§ Assignment
From the records, pick out and copy each line containing "React".

§ Stored items
┌──

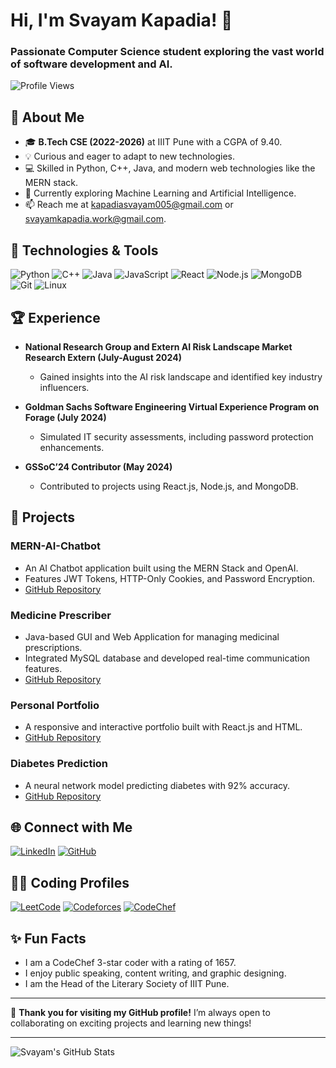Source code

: # Hi, I'm Svayam Kapadia! 👋

### Passionate Computer Science student exploring the vast world of software development and AI.

![Profile Views](https://komarev.com/ghpvc/?username=K-Svayam05&color=brightgreen)

## 🚀 About Me
- 🎓 **B.Tech CSE (2022-2026)** at IIIT Pune with a CGPA of 9.40.
- 💡 Curious and eager to adapt to new technologies.
- 💻 Skilled in Python, C++, Java, and modern web technologies like the MERN stack.
- 🌱 Currently exploring Machine Learning and Artificial Intelligence.
- 📫 Reach me at [kapadiasvayam005@gmail.com](mailto:kapadiasvayam005@gmail.com) or [svayamkapadia.work@gmail.com](mailto:svayamkapadia.work@gmail.com).

## 🔧 Technologies & Tools

![Python](https://img.shields.io/badge/-Python-05122A?style=flat&logo=python) 
![C++](https://img.shields.io/badge/-C++-05122A?style=flat&logo=cplusplus)
![Java](https://img.shields.io/badge/-Java-05122A?style=flat&logo=java)
![JavaScript](https://img.shields.io/badge/-JavaScript-05122A?style=flat&logo=javascript)
![React](https://img.shields.io/badge/-React-05122A?style=flat&logo=react)
![Node.js](https://img.shields.io/badge/-Node.js-05122A?style=flat&logo=node.js)
![MongoDB](https://img.shields.io/badge/-MongoDB-05122A?style=flat&logo=mongodb)
![Git](https://img.shields.io/badge/-Git-05122A?style=flat&logo=git)
![Linux](https://img.shields.io/badge/-Linux-05122A?style=flat&logo=linux)

## 🏆 Experience
- **National Research Group and Extern AI Risk Landscape Market Research Extern (July-August 2024)**
  - Gained insights into the AI risk landscape and identified key industry influencers.

- **Goldman Sachs Software Engineering Virtual Experience Program on Forage (July 2024)**
  - Simulated IT security assessments, including password protection enhancements.

- **GSSoC’24 Contributor (May 2024)**
  - Contributed to projects using React.js, Node.js, and MongoDB.

## 💼 Projects

### MERN-AI-Chatbot
- An AI Chatbot application built using the MERN Stack and OpenAI.
- Features JWT Tokens, HTTP-Only Cookies, and Password Encryption.
- [GitHub Repository](https://github.com/K-Svayam05/SK-MERN-AI-CHATBOT)

### Medicine Prescriber
- Java-based GUI and Web Application for managing medicinal prescriptions.
- Integrated MySQL database and developed real-time communication features.
- [GitHub Repository](https://github.com/K-Svayam05/Medicine-Prescriber)

### Personal Portfolio
- A responsive and interactive portfolio built with React.js and HTML.
- [GitHub Repository](https://github.com/K-Svayam05/My_Portfolio/tree/master)

### Diabetes Prediction
- A neural network model predicting diabetes with 92% accuracy.
- [GitHub Repository](https://github.com/K-Svayam05/ML--Diabetes-Prediction)

## 🌐 Connect with Me

[![LinkedIn](https://img.shields.io/badge/-LinkedIn-0077B5?style=flat&logo=linkedin&logoColor=white)](https://www.linkedin.com/in/svayam-kapadia-78218b246/)
[![GitHub](https://img.shields.io/badge/-GitHub-181717?style=flat&logo=github)](https://github.com/K-Svayam05)

## 👨‍💻 Coding Profiles

[![LeetCode](https://img.shields.io/badge/-LeetCode-FFA116?style=flat&logo=leetcode&logoColor=white)](https://leetcode.com/u/svayam_05/)
[![Codeforces](https://img.shields.io/badge/-Codeforces-1F8ACB?style=flat&logo=codeforces&logoColor=white)](https://codeforces.com/profile/svayam._.)
[![CodeChef](https://img.shields.io/badge/-CodeChef-5B4638?style=flat&logo=codechef&logoColor=white)](https://www.codechef.com/users/svayam_05)

## ✨ Fun Facts
- I am a CodeChef 3-star coder with a rating of 1657.
- I enjoy public speaking, content writing, and graphic designing.
- I am the Head of the Literary Society of IIIT Pune.

---

🎨 **Thank you for visiting my GitHub profile!** I’m always open to collaborating on exciting projects and learning new things!

---

![Svayam's GitHub Stats](https://github-readme-stats.vercel.app/api?username=K-Svayam05&show_icons=true&theme=radical)
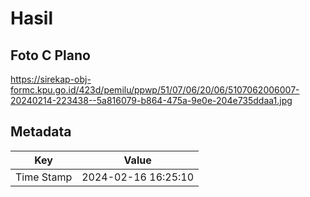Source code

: # Hasil

## Foto C Plano

https://sirekap-obj-formc.kpu.go.id/423d/pemilu/ppwp/51/07/06/20/06/5107062006007-20240214-223438--5a816079-b864-475a-9e0e-204e735ddaa1.jpg


## Metadata

| Key        | Value               |
| ---------- | ------------------- |
| Time Stamp | 2024-02-16 16:25:10 |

└──

§ Solution for this task
![React](https://img.shields.io/badge/-React-05122A?style=flat&logo=react)
  - Contributed to projects using React.js, Node.js, and MongoDB.
- A responsive and interactive portfolio built with React.js and HTML.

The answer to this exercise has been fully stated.